Ford has announced that F-Series pickup truck production will resume after a fire at one of its suppliers hampered its ability to crank out America’s best-selling vehicle line. Production of the F-150 will restart Friday at the Dearborn Truck Plant. By Monday, Ford is expected to resume Super Duty production at the Kentucky Truck Plant and F-150 production at the Kansas City Assembly Plant.
On May 2, a fire ripped through Meridian Magnesium Products, which produced front bolsters for the F-150, Super Duty, Expedition, and Lincoln Navigator. In addition, Meridian supplied parts for the Explorer, Flex, and Linclon MKT, though production on those lines continued as normal.

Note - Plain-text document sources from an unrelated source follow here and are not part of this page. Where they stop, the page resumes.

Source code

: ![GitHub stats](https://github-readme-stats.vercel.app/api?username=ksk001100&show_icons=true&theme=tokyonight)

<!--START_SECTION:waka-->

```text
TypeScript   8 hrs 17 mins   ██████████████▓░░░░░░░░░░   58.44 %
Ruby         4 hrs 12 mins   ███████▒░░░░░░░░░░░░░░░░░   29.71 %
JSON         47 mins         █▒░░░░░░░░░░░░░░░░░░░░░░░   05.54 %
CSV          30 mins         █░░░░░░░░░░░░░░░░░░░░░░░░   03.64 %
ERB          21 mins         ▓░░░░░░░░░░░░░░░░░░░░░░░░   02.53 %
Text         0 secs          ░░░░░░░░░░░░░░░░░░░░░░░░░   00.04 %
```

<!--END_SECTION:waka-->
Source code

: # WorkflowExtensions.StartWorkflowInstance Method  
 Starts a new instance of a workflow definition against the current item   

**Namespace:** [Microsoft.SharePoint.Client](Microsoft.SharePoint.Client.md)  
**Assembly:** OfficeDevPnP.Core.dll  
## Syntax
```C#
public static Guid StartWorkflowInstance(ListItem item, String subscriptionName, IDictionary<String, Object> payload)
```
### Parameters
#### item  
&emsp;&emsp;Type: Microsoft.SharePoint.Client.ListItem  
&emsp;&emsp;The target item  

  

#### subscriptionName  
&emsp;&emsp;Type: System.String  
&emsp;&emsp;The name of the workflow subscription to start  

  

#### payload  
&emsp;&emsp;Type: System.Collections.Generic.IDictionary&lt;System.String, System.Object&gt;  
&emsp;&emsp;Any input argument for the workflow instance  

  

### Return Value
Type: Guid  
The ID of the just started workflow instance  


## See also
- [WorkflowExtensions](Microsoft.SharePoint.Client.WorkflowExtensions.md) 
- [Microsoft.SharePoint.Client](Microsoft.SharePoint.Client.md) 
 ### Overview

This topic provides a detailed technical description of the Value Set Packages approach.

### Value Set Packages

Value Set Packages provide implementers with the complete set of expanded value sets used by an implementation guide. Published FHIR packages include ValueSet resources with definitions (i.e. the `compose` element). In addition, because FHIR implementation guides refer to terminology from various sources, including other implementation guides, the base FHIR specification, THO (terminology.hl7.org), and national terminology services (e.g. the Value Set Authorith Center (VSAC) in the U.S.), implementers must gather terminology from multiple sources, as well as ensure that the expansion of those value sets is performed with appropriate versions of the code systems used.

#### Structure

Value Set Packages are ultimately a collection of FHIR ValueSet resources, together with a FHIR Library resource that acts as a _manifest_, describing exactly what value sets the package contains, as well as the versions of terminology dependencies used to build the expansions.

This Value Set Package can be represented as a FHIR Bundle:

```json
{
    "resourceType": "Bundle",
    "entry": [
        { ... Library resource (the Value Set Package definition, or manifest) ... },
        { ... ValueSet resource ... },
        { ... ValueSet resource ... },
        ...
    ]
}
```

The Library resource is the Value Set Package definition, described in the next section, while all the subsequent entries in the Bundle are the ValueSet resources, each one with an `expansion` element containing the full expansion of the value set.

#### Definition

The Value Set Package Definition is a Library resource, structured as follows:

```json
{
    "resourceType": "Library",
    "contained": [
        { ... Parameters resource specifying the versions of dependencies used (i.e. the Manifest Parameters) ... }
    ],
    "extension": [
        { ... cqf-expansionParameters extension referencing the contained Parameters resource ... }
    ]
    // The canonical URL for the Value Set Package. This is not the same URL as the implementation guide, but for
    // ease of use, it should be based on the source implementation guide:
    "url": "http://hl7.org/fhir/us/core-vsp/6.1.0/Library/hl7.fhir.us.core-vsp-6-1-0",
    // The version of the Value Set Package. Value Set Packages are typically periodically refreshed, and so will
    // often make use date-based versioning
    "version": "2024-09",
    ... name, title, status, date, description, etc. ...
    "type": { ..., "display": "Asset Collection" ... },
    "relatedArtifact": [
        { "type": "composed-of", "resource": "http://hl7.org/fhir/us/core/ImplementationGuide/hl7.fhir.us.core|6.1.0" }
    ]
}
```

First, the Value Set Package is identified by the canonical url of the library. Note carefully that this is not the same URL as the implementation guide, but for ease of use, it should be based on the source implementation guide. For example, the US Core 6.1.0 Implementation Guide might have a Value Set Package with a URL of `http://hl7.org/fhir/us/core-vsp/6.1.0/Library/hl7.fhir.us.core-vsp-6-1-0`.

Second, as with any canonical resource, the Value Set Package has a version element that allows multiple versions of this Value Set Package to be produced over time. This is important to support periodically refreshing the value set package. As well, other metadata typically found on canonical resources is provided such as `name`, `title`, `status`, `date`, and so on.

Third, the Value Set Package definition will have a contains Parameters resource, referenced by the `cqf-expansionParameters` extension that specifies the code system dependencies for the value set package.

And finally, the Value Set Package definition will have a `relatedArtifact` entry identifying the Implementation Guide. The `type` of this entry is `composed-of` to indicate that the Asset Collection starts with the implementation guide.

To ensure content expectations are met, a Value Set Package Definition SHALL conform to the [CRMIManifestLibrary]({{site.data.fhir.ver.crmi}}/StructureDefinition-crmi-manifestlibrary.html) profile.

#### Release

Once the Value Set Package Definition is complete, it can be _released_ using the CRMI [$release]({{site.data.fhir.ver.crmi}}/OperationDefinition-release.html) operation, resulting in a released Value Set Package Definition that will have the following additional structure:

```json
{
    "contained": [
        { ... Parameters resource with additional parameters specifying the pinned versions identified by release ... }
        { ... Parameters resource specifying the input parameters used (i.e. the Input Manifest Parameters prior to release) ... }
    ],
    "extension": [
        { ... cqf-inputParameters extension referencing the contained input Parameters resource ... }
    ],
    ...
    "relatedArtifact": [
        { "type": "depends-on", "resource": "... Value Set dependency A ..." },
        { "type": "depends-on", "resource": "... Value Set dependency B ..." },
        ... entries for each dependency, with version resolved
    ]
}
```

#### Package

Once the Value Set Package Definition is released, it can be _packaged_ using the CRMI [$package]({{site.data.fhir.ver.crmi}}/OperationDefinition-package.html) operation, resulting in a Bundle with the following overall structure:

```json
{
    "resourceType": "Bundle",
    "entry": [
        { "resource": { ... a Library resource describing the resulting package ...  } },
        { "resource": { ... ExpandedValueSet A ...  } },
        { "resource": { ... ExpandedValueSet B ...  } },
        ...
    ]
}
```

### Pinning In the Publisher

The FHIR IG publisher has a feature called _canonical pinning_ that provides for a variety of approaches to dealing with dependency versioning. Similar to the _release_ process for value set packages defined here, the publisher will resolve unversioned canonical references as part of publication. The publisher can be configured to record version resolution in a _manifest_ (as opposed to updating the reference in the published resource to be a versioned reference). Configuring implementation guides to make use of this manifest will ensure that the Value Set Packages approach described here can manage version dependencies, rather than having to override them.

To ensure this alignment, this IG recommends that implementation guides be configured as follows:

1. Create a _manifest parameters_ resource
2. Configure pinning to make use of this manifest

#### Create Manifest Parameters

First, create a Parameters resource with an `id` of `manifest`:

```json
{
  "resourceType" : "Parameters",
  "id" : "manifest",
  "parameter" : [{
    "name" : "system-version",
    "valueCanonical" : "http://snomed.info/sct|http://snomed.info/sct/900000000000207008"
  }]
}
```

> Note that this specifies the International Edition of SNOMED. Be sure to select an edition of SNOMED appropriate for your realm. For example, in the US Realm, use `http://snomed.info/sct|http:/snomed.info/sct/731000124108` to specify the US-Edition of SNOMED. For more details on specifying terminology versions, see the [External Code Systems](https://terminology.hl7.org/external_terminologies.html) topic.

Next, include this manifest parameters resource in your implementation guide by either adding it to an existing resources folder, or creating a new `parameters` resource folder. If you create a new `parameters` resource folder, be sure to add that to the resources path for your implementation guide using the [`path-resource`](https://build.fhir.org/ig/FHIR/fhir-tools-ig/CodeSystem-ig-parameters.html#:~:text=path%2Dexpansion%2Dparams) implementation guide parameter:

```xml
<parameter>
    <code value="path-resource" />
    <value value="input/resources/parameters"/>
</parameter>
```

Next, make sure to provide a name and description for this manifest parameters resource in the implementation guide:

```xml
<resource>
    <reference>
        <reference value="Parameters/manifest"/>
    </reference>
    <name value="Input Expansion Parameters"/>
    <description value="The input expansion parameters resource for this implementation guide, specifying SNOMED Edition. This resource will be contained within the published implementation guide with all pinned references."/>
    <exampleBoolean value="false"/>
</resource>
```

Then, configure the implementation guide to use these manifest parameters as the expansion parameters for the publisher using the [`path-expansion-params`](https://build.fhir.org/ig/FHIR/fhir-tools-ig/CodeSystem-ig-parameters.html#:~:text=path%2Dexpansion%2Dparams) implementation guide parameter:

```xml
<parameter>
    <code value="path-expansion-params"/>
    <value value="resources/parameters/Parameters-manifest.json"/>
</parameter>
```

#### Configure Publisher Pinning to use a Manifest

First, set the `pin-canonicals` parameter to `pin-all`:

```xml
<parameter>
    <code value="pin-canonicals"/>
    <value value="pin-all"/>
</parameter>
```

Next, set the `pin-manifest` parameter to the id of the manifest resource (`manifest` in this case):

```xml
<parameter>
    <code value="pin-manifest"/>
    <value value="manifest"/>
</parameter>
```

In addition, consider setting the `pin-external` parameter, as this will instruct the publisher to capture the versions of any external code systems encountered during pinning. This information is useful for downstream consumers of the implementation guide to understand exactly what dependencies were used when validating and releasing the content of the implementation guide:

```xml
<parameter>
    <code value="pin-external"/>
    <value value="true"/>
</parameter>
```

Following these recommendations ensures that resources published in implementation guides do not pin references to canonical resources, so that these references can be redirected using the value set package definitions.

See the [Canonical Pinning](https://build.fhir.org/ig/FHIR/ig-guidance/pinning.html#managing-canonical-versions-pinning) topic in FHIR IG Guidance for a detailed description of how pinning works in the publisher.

To get the affected truck plants up and running again, Ford worked with a team of suppliers and contractors to repair and move the huge dies that produce the bolsters.
A total of 19 dies were removed from the damaged portion of Meridian’s facility in Eaton Rapids, Michigan, including one that was flown to Nottingham, U.K., via an Antonov Ruslan cargo plane. Ford says that moving a bolster die weighing 87,000 pounds overseas would normally take 10 days, but because its bottom line was at stake, the Blue Oval managed to cut that down to 30 hours including flight time. The parts are now being built by Meridian in Eaton Rapids and in the U.K., where they are shipped back to the U.S. daily. That sounds like a lot of work to restart production on two trucks, but when those two trucks are your best-selling products by far, the haste is understandable.
The Meridian fire also affected other automakers including FCA, BMW, GM, and Mercedes, but so far there’s no word how they’re dealing with the aftermath of the fire.